# Problem to work on
Reproduce all of the entries below exactly, without a single change.

---*---

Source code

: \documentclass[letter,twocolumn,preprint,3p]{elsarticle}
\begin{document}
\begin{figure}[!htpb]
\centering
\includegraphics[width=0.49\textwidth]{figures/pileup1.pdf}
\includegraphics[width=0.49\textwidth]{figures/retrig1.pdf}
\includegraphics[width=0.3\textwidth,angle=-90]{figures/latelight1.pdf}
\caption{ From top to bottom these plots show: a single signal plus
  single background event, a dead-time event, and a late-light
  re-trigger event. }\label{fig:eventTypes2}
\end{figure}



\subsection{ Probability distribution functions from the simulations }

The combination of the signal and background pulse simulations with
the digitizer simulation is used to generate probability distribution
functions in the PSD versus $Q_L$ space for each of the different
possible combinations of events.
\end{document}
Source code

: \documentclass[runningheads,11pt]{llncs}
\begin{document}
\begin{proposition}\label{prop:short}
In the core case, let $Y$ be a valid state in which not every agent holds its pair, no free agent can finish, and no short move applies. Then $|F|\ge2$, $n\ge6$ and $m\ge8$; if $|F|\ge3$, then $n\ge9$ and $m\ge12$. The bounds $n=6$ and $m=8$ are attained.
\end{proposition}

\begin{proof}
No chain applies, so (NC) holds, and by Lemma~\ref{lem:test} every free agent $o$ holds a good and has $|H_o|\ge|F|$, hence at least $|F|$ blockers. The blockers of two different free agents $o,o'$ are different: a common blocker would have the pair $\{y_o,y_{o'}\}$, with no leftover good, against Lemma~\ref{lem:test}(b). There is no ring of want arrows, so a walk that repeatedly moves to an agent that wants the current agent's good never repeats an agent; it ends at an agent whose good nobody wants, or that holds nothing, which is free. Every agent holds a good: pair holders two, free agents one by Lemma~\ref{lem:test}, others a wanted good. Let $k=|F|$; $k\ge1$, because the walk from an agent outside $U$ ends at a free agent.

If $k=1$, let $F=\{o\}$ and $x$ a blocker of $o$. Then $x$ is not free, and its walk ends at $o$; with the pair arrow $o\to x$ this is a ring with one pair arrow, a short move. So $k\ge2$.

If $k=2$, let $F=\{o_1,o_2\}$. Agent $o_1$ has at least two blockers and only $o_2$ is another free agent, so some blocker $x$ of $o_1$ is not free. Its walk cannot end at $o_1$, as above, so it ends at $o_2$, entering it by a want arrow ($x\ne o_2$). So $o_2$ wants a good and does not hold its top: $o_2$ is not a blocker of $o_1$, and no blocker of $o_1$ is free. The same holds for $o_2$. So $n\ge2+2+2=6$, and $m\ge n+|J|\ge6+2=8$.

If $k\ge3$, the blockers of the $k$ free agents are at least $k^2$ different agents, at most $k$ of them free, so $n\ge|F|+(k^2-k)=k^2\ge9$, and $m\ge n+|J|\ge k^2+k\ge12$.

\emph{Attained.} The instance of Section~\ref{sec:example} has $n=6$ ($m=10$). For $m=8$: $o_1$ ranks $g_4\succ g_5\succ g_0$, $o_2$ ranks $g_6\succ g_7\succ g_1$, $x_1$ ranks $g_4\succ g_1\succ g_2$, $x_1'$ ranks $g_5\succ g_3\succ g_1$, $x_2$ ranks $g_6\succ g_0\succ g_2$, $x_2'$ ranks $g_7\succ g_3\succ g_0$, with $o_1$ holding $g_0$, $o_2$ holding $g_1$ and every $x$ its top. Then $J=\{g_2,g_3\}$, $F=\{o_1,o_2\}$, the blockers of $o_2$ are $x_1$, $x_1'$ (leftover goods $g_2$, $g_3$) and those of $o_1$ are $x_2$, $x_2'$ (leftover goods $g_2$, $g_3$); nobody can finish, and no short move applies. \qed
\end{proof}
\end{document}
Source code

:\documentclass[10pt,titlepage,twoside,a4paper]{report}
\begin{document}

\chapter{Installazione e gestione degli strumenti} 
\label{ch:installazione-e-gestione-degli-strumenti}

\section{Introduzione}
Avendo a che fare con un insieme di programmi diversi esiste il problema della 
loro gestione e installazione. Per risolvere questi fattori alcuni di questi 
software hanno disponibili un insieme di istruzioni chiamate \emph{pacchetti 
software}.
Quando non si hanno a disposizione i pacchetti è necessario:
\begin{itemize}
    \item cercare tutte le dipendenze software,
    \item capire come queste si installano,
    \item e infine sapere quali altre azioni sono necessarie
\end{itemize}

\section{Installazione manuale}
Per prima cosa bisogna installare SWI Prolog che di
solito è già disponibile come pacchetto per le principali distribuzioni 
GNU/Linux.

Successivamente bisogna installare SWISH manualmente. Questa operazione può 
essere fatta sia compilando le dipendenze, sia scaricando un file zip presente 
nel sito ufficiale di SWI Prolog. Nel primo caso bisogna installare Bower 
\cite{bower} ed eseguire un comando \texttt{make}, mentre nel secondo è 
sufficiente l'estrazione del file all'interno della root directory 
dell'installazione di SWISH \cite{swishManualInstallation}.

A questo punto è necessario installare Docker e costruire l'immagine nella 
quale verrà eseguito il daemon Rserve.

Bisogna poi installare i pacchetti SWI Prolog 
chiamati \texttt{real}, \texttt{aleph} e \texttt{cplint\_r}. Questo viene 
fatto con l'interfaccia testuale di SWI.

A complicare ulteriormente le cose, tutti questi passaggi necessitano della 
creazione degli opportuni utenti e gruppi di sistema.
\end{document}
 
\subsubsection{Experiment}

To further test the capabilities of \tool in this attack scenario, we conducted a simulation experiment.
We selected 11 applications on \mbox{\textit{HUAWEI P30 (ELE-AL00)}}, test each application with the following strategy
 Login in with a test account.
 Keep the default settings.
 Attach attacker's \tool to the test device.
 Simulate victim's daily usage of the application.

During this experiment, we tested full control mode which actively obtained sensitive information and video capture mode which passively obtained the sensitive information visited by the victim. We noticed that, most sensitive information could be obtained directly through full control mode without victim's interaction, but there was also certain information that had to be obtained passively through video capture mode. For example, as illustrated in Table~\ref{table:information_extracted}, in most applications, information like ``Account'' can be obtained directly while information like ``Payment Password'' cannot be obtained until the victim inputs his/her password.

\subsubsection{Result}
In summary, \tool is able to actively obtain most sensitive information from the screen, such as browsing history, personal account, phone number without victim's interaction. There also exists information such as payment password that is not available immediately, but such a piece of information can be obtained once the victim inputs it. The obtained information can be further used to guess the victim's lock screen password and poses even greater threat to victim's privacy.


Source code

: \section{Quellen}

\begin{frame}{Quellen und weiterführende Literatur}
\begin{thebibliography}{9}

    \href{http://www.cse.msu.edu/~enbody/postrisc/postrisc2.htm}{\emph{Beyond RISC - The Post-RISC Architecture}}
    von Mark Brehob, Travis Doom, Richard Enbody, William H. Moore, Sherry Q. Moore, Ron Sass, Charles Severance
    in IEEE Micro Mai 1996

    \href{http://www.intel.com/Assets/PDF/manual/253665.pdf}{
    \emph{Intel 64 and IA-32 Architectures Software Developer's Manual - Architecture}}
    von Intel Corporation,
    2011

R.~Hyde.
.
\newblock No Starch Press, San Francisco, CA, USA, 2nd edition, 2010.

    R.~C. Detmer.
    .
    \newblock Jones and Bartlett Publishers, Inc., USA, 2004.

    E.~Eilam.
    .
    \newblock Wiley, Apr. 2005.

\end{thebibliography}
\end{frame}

---*---

# Task result
Source code

: \documentclass[letter,twocolumn,preprint,3p]{elsarticle}
\begin{document}
\begin{figure}[!htpb]
\centering
\includegraphics[width=0.49\textwidth]{figures/pileup1.pdf}
\includegraphics[width=0.49\textwidth]{figures/retrig1.pdf}
\includegraphics[width=0.3\textwidth,angle=-90]{figures/latelight1.pdf}
\caption{ From top to bottom these plots show: a single signal plus
  single background event, a dead-time event, and a late-light
  re-trigger event. }\label{fig:eventTypes2}
\end{figure}



\subsection{ Probability distribution functions from the simulations }

The combination of the signal and background pulse simulations with
the digitizer simulation is used to generate probability distribution
functions in the PSD versus $Q_L$ space for each of the different
possible combinations of events.
\end{document}
Source code

: \documentclass[runningheads,11pt]{llncs}
\begin{document}
\begin{proposition}\label{prop:short}
In the core case, let $Y$ be a valid state in which not every agent holds its pair, no free agent can finish, and no short move applies. Then $|F|\ge2$, $n\ge6$ and $m\ge8$; if $|F|\ge3$, then $n\ge9$ and $m\ge12$. The bounds $n=6$ and $m=8$ are attained.
\end{proposition}

\begin{proof}
No chain applies, so (NC) holds, and by Lemma~\ref{lem:test} every free agent $o$ holds a good and has $|H_o|\ge|F|$, hence at least $|F|$ blockers. The blockers of two different free agents $o,o'$ are different: a common blocker would have the pair $\{y_o,y_{o'}\}$, with no leftover good, against Lemma~\ref{lem:test}(b). There is no ring of want arrows, so a walk that repeatedly moves to an agent that wants the current agent's good never repeats an agent; it ends at an agent whose good nobody wants, or that holds nothing, which is free. Every agent holds a good: pair holders two, free agents one by Lemma~\ref{lem:test}, others a wanted good. Let $k=|F|$; $k\ge1$, because the walk from an agent outside $U$ ends at a free agent.

If $k=1$, let $F=\{o\}$ and $x$ a blocker of $o$. Then $x$ is not free, and its walk ends at $o$; with the pair arrow $o\to x$ this is a ring with one pair arrow, a short move. So $k\ge2$.

If $k=2$, let $F=\{o_1,o_2\}$. Agent $o_1$ has at least two blockers and only $o_2$ is another free agent, so some blocker $x$ of $o_1$ is not free. Its walk cannot end at $o_1$, as above, so it ends at $o_2$, entering it by a want arrow ($x\ne o_2$). So $o_2$ wants a good and does not hold its top: $o_2$ is not a blocker of $o_1$, and no blocker of $o_1$ is free. The same holds for $o_2$. So $n\ge2+2+2=6$, and $m\ge n+|J|\ge6+2=8$.

If $k\ge3$, the blockers of the $k$ free agents are at least $k^2$ different agents, at most $k$ of them free, so $n\ge|F|+(k^2-k)=k^2\ge9$, and $m\ge n+|J|\ge k^2+k\ge12$.

\emph{Attained.} The instance of Section~\ref{sec:example} has $n=6$ ($m=10$). For $m=8$: $o_1$ ranks $g_4\succ g_5\succ g_0$, $o_2$ ranks $g_6\succ g_7\succ g_1$, $x_1$ ranks $g_4\succ g_1\succ g_2$, $x_1'$ ranks $g_5\succ g_3\succ g_1$, $x_2$ ranks $g_6\succ g_0\succ g_2$, $x_2'$ ranks $g_7\succ g_3\succ g_0$, with $o_1$ holding $g_0$, $o_2$ holding $g_1$ and every $x$ its top. Then $J=\{g_2,g_3\}$, $F=\{o_1,o_2\}$, the blockers of $o_2$ are $x_1$, $x_1'$ (leftover goods $g_2$, $g_3$) and those of $o_1$ are $x_2$, $x_2'$ (leftover goods $g_2$, $g_3$); nobody can finish, and no short move applies. \qed
\end{proof}
\end{document}
Source code

:\documentclass[10pt,titlepage,twoside,a4paper]{report}
\begin{document}

\chapter{Installazione e gestione degli strumenti} 
\label{ch:installazione-e-gestione-degli-strumenti}

\section{Introduzione}
Avendo a che fare con un insieme di programmi diversi esiste il problema della 
loro gestione e installazione. Per risolvere questi fattori alcuni di questi 
software hanno disponibili un insieme di istruzioni chiamate \emph{pacchetti 
software}.
Quando non si hanno a disposizione i pacchetti è necessario:
\begin{itemize}
    \item cercare tutte le dipendenze software,
    \item capire come queste si installano,
    \item e infine sapere quali altre azioni sono necessarie
\end{itemize}

\section{Installazione manuale}
Per prima cosa bisogna installare SWI Prolog che di
solito è già disponibile come pacchetto per le principali distribuzioni 
GNU/Linux.

Successivamente bisogna installare SWISH manualmente. Questa operazione può 
essere fatta sia compilando le dipendenze, sia scaricando un file zip presente 
nel sito ufficiale di SWI Prolog. Nel primo caso bisogna installare Bower 
\cite{bower} ed eseguire un comando \texttt{make}, mentre nel secondo è 
sufficiente l'estrazione del file all'interno della root directory 
dell'installazione di SWISH \cite{swishManualInstallation}.

A questo punto è necessario installare Docker e costruire l'immagine nella 
quale verrà eseguito il daemon Rserve.

Bisogna poi installare i pacchetti SWI Prolog 
chiamati \texttt{real}, \texttt{aleph} e \texttt{cplint\_r}. Questo viene 
fatto con l'interfaccia testuale di SWI.

A complicare ulteriormente le cose, tutti questi passaggi necessitano della 
creazione degli opportuni utenti e gruppi di sistema.
\end{document}
 
\subsubsection{Experiment}

To further test the capabilities of \tool in this attack scenario, we conducted a simulation experiment.
We selected 11 applications on \mbox{\textit{HUAWEI P30 (ELE-AL00)}}, test each application with the following strategy
 Login in with a test account.
 Keep the default settings.
 Attach attacker's \tool to the test device.
 Simulate victim's daily usage of the application.

During this experiment, we tested full control mode which actively obtained sensitive information and video capture mode which passively obtained the sensitive information visited by the victim. We noticed that, most sensitive information could be obtained directly through full control mode without victim's interaction, but there was also certain information that had to be obtained passively through video capture mode. For example, as illustrated in Table~\ref{table:information_extracted}, in most applications, information like ``Account'' can be obtained directly while information like ``Payment Password'' cannot be obtained until the victim inputs his/her password.

\subsubsection{Result}
In summary, \tool is able to actively obtain most sensitive information from the screen, such as browsing history, personal account, phone number without victim's interaction. There also exists information such as payment password that is not available immediately, but such a piece of information can be obtained once the victim inputs it. The obtained information can be further used to guess the victim's lock screen password and poses even greater threat to victim's privacy.


Source code

: \section{Quellen}

\begin{frame}{Quellen und weiterführende Literatur}
\begin{thebibliography}{9}

    \href{http://www.cse.msu.edu/~enbody/postrisc/postrisc2.htm}{\emph{Beyond RISC - The Post-RISC Architecture}}
    von Mark Brehob, Travis Doom, Richard Enbody, William H. Moore, Sherry Q. Moore, Ron Sass, Charles Severance
    in IEEE Micro Mai 1996

    \href{http://www.intel.com/Assets/PDF/manual/253665.pdf}{
    \emph{Intel 64 and IA-32 Architectures Software Developer's Manual - Architecture}}
    von Intel Corporation,
    2011

R.~Hyde.
.
\newblock No Starch Press, San Francisco, CA, USA, 2nd edition, 2010.

    R.~C. Detmer.
    .
    \newblock Jones and Bartlett Publishers, Inc., USA, 2004.

    E.~Eilam.
    .
    \newblock Wiley, Apr. 2005.

\end{thebibliography}
\end{frame}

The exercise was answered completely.